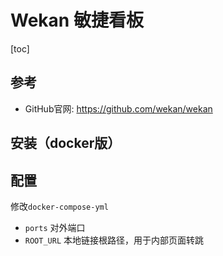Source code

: # Wekan 敏捷看板

[toc]

## 参考

* GitHub官网: <https://github.com/wekan/wekan>

## 安装（docker版）

## 配置

修改`docker-compose-yml`

* `ports` 对外端口
* `ROOT_URL` 本地链接根路径，用于内部页面转跳
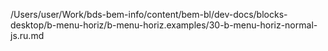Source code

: /Users/user/Work/bds-bem-info/content/bem-bl/dev-docs/blocks-desktop/b-menu-horiz/b-menu-horiz.examples/30-b-menu-horiz-normal-js.ru.md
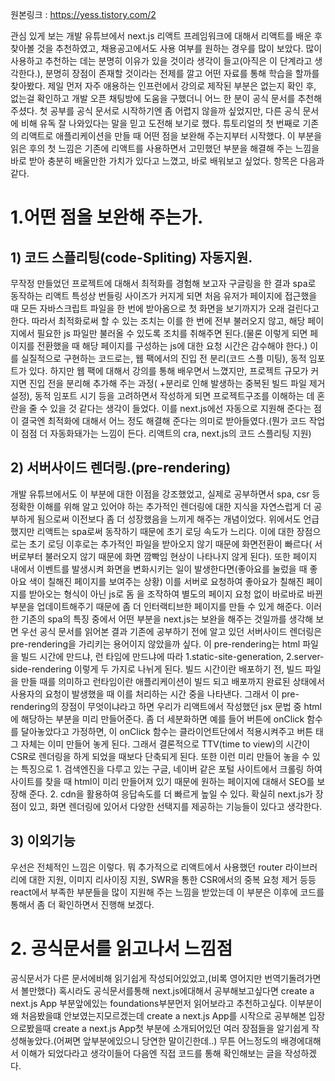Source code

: 원본링크 : https://yess.tistory.com/2

관심 있게 보는 개발 유튜브에서 next.js 리액트 프레임워크에 대해서 리액트를 배운 후 찾아볼 것을 추천하였고, 채용공고에서도 사용 여부를 원하는 경우를 많이 보았다. 많이 사용하고 추천하는 데는 분명히 이유가 있을 것이라 생각이 들고(아직은 이 단계라고 생각한다.), 분명히 장점이 존재할 것이라는 전제를 깔고 어떤 자료를 통해 학습을 할까를 찾아봤다. 제일 먼저 자주 애용하는 인프런에서 강의로 제작된 부분은 없는지 확인 후, 없는걸 확인하고 개발 오픈 채팅방에 도움을 구했더니 어느 한 분이 공식 문서를 추천해 주셨다. 첫 공부를 공식 문서로 시작하기엔 좀 어렵지 않을까 싶었지만, 다른 공식 문서에 비해 유독 잘 나와있다는 말을 믿고 도전해 보기로 했다. 튜토리얼의 첫 번째로 기존의 리액트로 애플리케이션을 만들 때 어떤 점을 보완해 주는지부터 시작했다. 이 부분을 읽은 후의 첫 느낌은 기존에 리액트를 사용하면서 고민했던 부분을 해결해 주는 느낌을 바로 받아 충분히 배울만한 가치가 있다고 느꼈고, 바로 배워보고 싶었다. 항목은 다음과같다.


# 1.어떤 점을 보완해 주는가.
## 1) 코드 스플리팅(code-Spliting) 자동지원.
무작정 만들었던 프로젝트에 대해서 최적화를 경험해 보고자 구글링을 한 결과 spa로 동작하는 리액트 특성상 번들링 사이즈가 커지게 되면 처음 유저가 페이지에 접근했을 때 모든 자바스크립트 파일을 한 번에 받아옴으로 첫 화면을 보기까지가 오래 걸린다고 한다. 따라서 최적화로써 할 수 있는 조치는 이를 한 번에 전부 불러오지 않고, 해당 페이지에서 필요한 js 파일만 불러올 수 있도록 조치를 취해주면 된다.(물론 이렇게 되면 페이지를 전환했을 때 해당 페이지를 구성하는 js에 대한 요청 시간은 감수해야 한다.) 이를 실질적으로 구현하는 코드로는, 웹 팩에서의 진입 전 분리(코드 스플 미팅), 동적 임포트가 있다. 하지만 웹 팩에 대해서 강의를 통해 배우면서 느꼈지만, 프로젝트 규모가 커지면 진입 전을 분리해 추가해 주는 과정( +분리로 인해 발생하는 중복된 빌드 파일 제거 설정), 동적 임포트 시기 등을 고려하면서 작성하게 되면 프로젝트구조를 이해하는 데 혼란을 줄 수 있을 것 같다는 생각이 들었다. 이를 next.js에선 자동으로 지원해 준다는 점이 결국엔 최적화에 대해서 어느 정도 해결해 준다는 의미로 받아들였다.(뭔가 코드 작업이 점점 더 자동화돼가는 느낌이 든다. 리액트의 cra, next.js의 코드 스플리팅 지원)

## 2) 서버사이드 렌더링.(pre-rendering)
개발 유튜브에서도 이 부분에 대한 이점을 강조했었고, 실제로 공부하면서 spa, csr 등 정확한 이해를 위해 알고 있어야 하는 추가적인 렌더링에 대한 지식을 자연스럽게 더 공부하게 됨으로써 이전보다 좀 더 성장했음을 느끼게 해주는 개념이었다. 위에서도 언급했지만 리액트는 spa로써 동작하기 때문에 초기 로딩 속도가 느리다. 이에 대한 장점으로는 초기 로딩 이후로는 추가적인 파일을 받아오지 않기 때문에 화면전환이 빠르다( 서버로부터 불러오지 않기 때문에 화면 깜빡임 현상이 나타나지 않게 된다). 또한 페이지 내에서 이벤트를 발생시켜 화면을 변화시키는 일이 발생한다면(좋아요를 눌렀을 때 좋아요 색이 칠해진 페이지를 보여주는 상황) 이를 서버로 요청하여 좋아요가 칠해진 페이지를 받아오는 형식이 아닌 js로 돔 을 조작하여 별도의 페이지 요청 없이 바로바로 바뀐 부분을 업데이트해주기 때문에 좀 더 인터랙티브한 페이지를 만들 수 있게 해준다. 이러한 기존의 spa의 특징 중에서 어떤 부분을 next.js는 보완을 해주는 것일까를 생각해 보면 우선 공식 문서를 읽어본 결과 기존에 공부하기 전에 알고 있던 서버사이드 렌더링은 pre-rendering을 가리키는 용어이지 않았을까 싶다. 이 pre-rendering는 html 파일을 빌드 시간에 만드냐, 런 타임에 만드냐에 따라 1.static-site-generation, 2.server-side-rendering 이렇게 두 가지로 나뉘게 된다. 빌드 시간이란 배포하기 전, 빌드 파일을 만들 때를 의미하고 런타임이란 애플리케이션이 빌드 되고 배포까지 완료된 상태에서 사용자의 요청이 발생했을 때 이를 처리하는 시간 중을 나타낸다. 그래서 이 pre-rendering의 장점이 무엇이냐라고 하면 우리가 리액트에서 작성했던 jsx 문법 중 html에 해당하는 부분을 미리 만들어준다. 좀 더 세분화하면 예를 들어 버튼에 onClick 함수를 달아놓았다고 가정하면, 이 onClick 함수는 클라이언트단에서 적용시켜주고 버튼 태그 자체는 이미 만들어 놓게 된다. 그래서 결론적으로 TTV(time to view)의 시간이 CSR로 렌더링을 하게 되었을 때보다 단축되게 된다. 또한 이런 미리 만들어 놓을 수 있는 특징으로 1. 검색엔진을 다루고 있는 구글, 네이버 같은 포털 사이트에서 크롤링 하여 사이트를 찾을 때 html이 미리 만들어져 있기 때문에 원하는 페이지에 대해서 SEO를 보장해 준다. 2. cdn을 활용하여 응답속도를 더 빠르게 높일 수 있다. 확실히 next.js가 장점이 있고, 화면 렌더링에 있어서 다양한 선택지를 제공하는 기능들이 있다고 생각한다.

## 3) 이외기능
우선은 전체적인 느낌은 이렇다. 뭐 추가적으로 리액트에서 사용했던 router 라이브러리에 대한 지원, 이미지 리사이징 지원, SWR을 통한 CSR에서의 중복 요청 제거 등등 react에서 부족한 부분들을 많이 지원해 주는 느낌을 받았는데 이 부분은 이후에 코드를 통해서 좀 더 확인하면서 진행해 보겠다.

# 2. 공식문서를 읽고나서 느낌점
공식문서가 다른 문서에비해 읽기쉽게 작성되어있었고,(비록 영어지만 번역기돌려가면서 볼만했다) 혹시라도 공식문서를통해 next.js에대해서 공부해보고싶다면 create a next.js App 부분앞에있는 foundations부분먼저 읽어보라고 추천하고싶다. 이부분이 왜 처음봤을떄 안보였는지모르겠는데 create a next.js App를 시작으로 공부해본 입장으로봤을때 create a next.js App첫 부분에 소개되어있던 여러 장점들을 알기쉽게 작성해놓았다.(어쩌면 앞부분에있으니 당연한 말이긴한데..) 무튼 어느정도의 배경에대해서 이해가 되었다라고 생각이들어 다음엔 직접 코드를 통해 확인해보는 글을 작성하겠다.


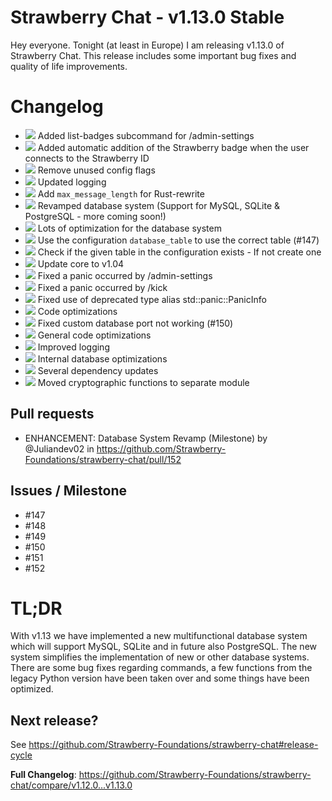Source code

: # Strawberry Chat - v1.13.0 Stable
Hey everyone. Tonight (at least in Europe) I am releasing v1.13.0 of Strawberry Chat.
This release includes some important bug fixes and quality of life improvements.

# Changelog
- ![](https://img.shields.io/badge/-New-success) Added list-badges subcommand for /admin-settings
- ![](https://img.shields.io/badge/-New-success) Added automatic addition of the Strawberry badge when the user connects to the Strawberry ID
- ![](https://img.shields.io/badge/-New-success) Remove unused config flags
- ![](https://img.shields.io/badge/-New-success) Updated logging
- ![](https://img.shields.io/badge/-New-success) Add `max_message_length` for Rust-rewrite
- ![](https://img.shields.io/badge/-New-success) Revamped database system (Support for MySQL, SQLite & PostgreSQL - more coming soon!)
- ![](https://img.shields.io/badge/-New-success) Lots of optimization for the database system
- ![](https://img.shields.io/badge/-New-success) Use the configuration `database_table` to use the correct table (#147)
- ![](https://img.shields.io/badge/-New-success) Check if the given table in the configuration exists - If not create one
- ![](https://img.shields.io/badge/-New-success) Update core to v1.04
- ![](https://img.shields.io/badge/-Fix-red) Fixed a panic occurred by /admin-settings
- ![](https://img.shields.io/badge/-Fix-red) Fixed a panic occurred by /kick
- ![](https://img.shields.io/badge/-Fix-red) Fixed use of deprecated type alias std::panic::PanicInfo
- ![](https://img.shields.io/badge/-Fix-red) Code optimizations
- ![](https://img.shields.io/badge/-Fix-red) Fixed custom database port not working (#150)
- ![](https://img.shields.io/badge/-Optimization-9cf) General code optimizations
- ![](https://img.shields.io/badge/-Optimization-9cf) Improved logging
- ![](https://img.shields.io/badge/-Optimization-9cf) Internal database optimizations
- ![](https://img.shields.io/badge/-Chore-yellow) Several dependency updates
- ![](https://img.shields.io/badge/-Chore-yellow) Moved cryptographic functions to separate module

## Pull requests
* ENHANCEMENT: Database System Revamp (Milestone) by @Juliandev02 in https://github.com/Strawberry-Foundations/strawberry-chat/pull/152

## Issues / Milestone
- #147
- #148
- #149
- #150
- #151
- #152

# TL;DR
With v1.13 we have implemented a new multifunctional database system which will support MySQL, SQLite and in future also PostgreSQL.
The new system simplifies the implementation of new or other database systems.
There are some bug fixes regarding commands, a few functions from the legacy Python version have been taken over and some things have been optimized.

## Next release?
See https://github.com/Strawberry-Foundations/strawberry-chat#release-cycle

**Full Changelog**: https://github.com/Strawberry-Foundations/strawberry-chat/compare/v1.12.0...v1.13.0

________

__Task statement__
Which of the lines in the material carry the string "fixes"? Pull them out.

__The answer__
This release includes some important bug fixes and quality of life improvements.
There are some bug fixes regarding commands, a few functions from the legacy Python version have been taken over and some things have been optimized.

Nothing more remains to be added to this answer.